Second Wind featured in The Deal

Everybody knows that "cleantech" is hot hot hot for investment, and not least the wind energy sector. The Deal magazine, the "voice of the deal economy" targeting VC investors, recently ran a special report on wind energy spotlighting Second Wind and our investor Good Energies.

The articles are available online at the Tech Confidential website, and make an informative read. Each article has a cute name reflecting the wind theme: Catching A Breeze profiles the investors, and Winds of Change profiles five companies including Second Wind. Blowback ends the special report with a cautionary report on the Production Tax Credit expiration risk which is looming over the entire US industry. The PTC is something that's been on my mind a lot lately. I hope not to see a repeat of 2004, which was a grim one for Second Wind.

Tuesday, April 1, 2008

Wind turbines to affect Beijing Olympics, warns disturbing new report

This report was released at EWEC in Brussels today, and although I have not received permission, I thought it urgent enough to republish here in its entirety:

For more information please contact Professor Francis O. O'Leary

Wind turbines to affect Beijing Olympics, warns disturbing new report
Brussels, 1 April 2008

A report released today reveals alarming new evidence about the impact of wind turbines on the planet. With global installed wind energy capacity now having passed 100 GW, the apparently benign power souce could be at the root of a global scale disruption which will ultimately affect the performance of athletes at this year's Beijing Olympics.

With energy figures for 2007 showing another boom year for wind, the planet finally appeared to be waking up to the benefits of this clean and unlimited energy source. Now however, scientists from the prestigious Earth, Wind, and Fire Institute, based in Alabama, USA, are set to reveal the dark side of wind energy. In a new report, they argue that the rotational movement of the turbines is slowing down the earth's rotational cycle.

"It's an infinitesimally small change, and at present completely unnoticeable to humans," explains Professor Francis O. O'Leary, lead author of the report. "At the Institute, we have extremely sensitive equipment able to monitor fluctuations in the earth's rotational speed, and we can clearly see that in the last few years, it has been losing around 2.2 seconds per day."

The report, entitled "A wind up - the effect of wind turbines on the earth's rotational period", states that one of the unfortunate outcomes of the earth's deceleration is an increase in the gravitational pull to its surface. "We were first alerted to the fact that something was amiss by bird watchers. They were puzzled to see that birds were having difficulty taking off," explains Prof. O'Leary.
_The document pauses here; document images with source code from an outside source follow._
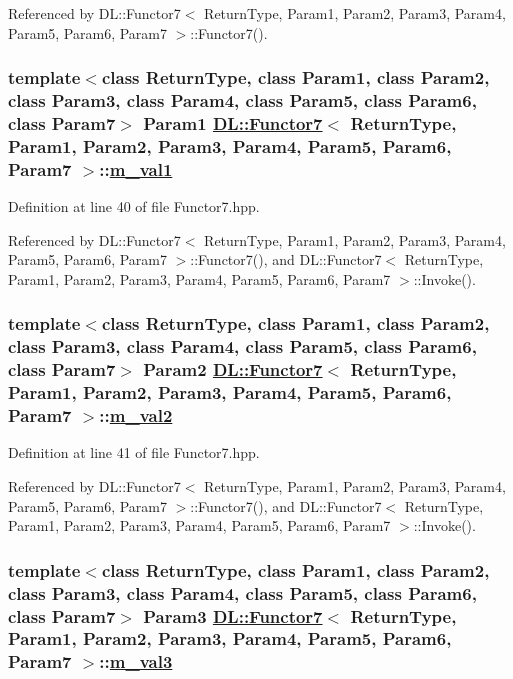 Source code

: Referenced by DL::Functor7$<$ Return\-Type, Param1, Param2, Param3, Param4, Param5, Param6, Param7 $>$::Functor7().\hypertarget{classDL_1_1Functor7_r1}{
\subsubsection[m\_\-val1]{\setlength{\rightskip}{0pt plus 5cm}template$<$class Return\-Type, class Param1, class Param2, class Param3, class Param4, class Param5, class Param6, class Param7$>$ Param1 \hyperlink{classDL_1_1Functor7}{DL::Functor7}$<$ Return\-Type, Param1, Param2, Param3, Param4, Param5, Param6, Param7 $>$::\hyperlink{classDL_1_1Functor7_r1}{m\_\-val1}}}
\label{classDL_1_1Functor7_r1}




Definition at line 40 of file Functor7.hpp.

Referenced by DL::Functor7$<$ Return\-Type, Param1, Param2, Param3, Param4, Param5, Param6, Param7 $>$::Functor7(), and DL::Functor7$<$ Return\-Type, Param1, Param2, Param3, Param4, Param5, Param6, Param7 $>$::Invoke().\hypertarget{classDL_1_1Functor7_r2}{
\subsubsection[m\_\-val2]{\setlength{\rightskip}{0pt plus 5cm}template$<$class Return\-Type, class Param1, class Param2, class Param3, class Param4, class Param5, class Param6, class Param7$>$ Param2 \hyperlink{classDL_1_1Functor7}{DL::Functor7}$<$ Return\-Type, Param1, Param2, Param3, Param4, Param5, Param6, Param7 $>$::\hyperlink{classDL_1_1Functor7_r2}{m\_\-val2}}}
\label{classDL_1_1Functor7_r2}




Definition at line 41 of file Functor7.hpp.

Referenced by DL::Functor7$<$ Return\-Type, Param1, Param2, Param3, Param4, Param5, Param6, Param7 $>$::Functor7(), and DL::Functor7$<$ Return\-Type, Param1, Param2, Param3, Param4, Param5, Param6, Param7 $>$::Invoke().\hypertarget{classDL_1_1Functor7_r3}{
\subsubsection[m\_\-val3]{\setlength{\rightskip}{0pt plus 5cm}template$<$class Return\-Type, class Param1, class Param2, class Param3, class Param4, class Param5, class Param6, class Param7$>$ Param3 \hyperlink{classDL_1_1Functor7}{DL::Functor7}$<$ Return\-Type, Param1, Param2, Param3, Param4, Param5, Param6, Param7 $>$::\hyperlink{classDL_1_1Functor7_r3}{m\_\-val3}}}
\label{classDL_1_1Functor7_r3}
The higher gravitational pull is increasing the mass of objects on the earth. Although lighter creatures, such as birds and insects, are the first to feel the effects, scientists have calculated that so far a gram has gained just over 1% of its original mass - a man who should weigh 70 Kg now weighs 71 Kg.
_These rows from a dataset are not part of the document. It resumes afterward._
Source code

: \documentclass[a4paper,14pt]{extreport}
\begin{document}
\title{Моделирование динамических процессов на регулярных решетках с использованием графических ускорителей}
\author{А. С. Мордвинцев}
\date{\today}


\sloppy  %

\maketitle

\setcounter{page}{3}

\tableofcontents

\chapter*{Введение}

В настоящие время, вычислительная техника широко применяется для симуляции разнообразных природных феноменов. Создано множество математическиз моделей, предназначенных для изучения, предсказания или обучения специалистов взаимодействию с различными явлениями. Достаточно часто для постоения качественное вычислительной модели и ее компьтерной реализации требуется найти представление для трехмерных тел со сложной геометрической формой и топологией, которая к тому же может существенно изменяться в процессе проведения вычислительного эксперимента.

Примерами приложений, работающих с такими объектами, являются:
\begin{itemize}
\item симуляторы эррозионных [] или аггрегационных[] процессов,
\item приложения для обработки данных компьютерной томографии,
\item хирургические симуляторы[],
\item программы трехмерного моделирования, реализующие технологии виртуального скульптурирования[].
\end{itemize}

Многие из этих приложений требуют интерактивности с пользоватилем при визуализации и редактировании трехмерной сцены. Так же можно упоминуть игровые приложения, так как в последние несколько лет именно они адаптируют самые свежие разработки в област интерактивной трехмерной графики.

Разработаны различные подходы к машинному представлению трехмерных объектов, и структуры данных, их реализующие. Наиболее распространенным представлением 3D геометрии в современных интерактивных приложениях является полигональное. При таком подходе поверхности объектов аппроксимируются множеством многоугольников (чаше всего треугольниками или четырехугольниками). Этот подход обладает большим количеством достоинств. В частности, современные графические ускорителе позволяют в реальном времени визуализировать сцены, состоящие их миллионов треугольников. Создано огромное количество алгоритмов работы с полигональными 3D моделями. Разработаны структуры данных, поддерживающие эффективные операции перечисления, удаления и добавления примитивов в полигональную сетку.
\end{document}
The first humans to notice these changes will be athletes, who will be wondering why it is becoming harder to meet their personal best times and virtually impossible to break records. This "global slowdown" will be brought to the public attention at this year's Olympics, scheduled to take place in Beijing in August, when the world's best athletes will not only be struggling to beat their rivals, but also to overcome the increased gravity caused by wind turbines.

Initially, scientists thought that this increase in mass was due to the large quantity of chocolate eggs eaten at the recent Easter celebrations. However they now know that it is a global phenomenon and has been taking place over the last few years. It is set to increase dramatically in the future due to the number of wind turbines planned to be installed in the coming decades, to the point where all humans will notice the change and will find it harder to walk, jump, and even stand up.

Other repercussions of this increased mass extend from the trivial to the significant. Weight loss companies will start bracing themselves for court cases as angry slimmers realise their efforts are in vain. An skiers may find that hose downhill runs become a little more exhilarating.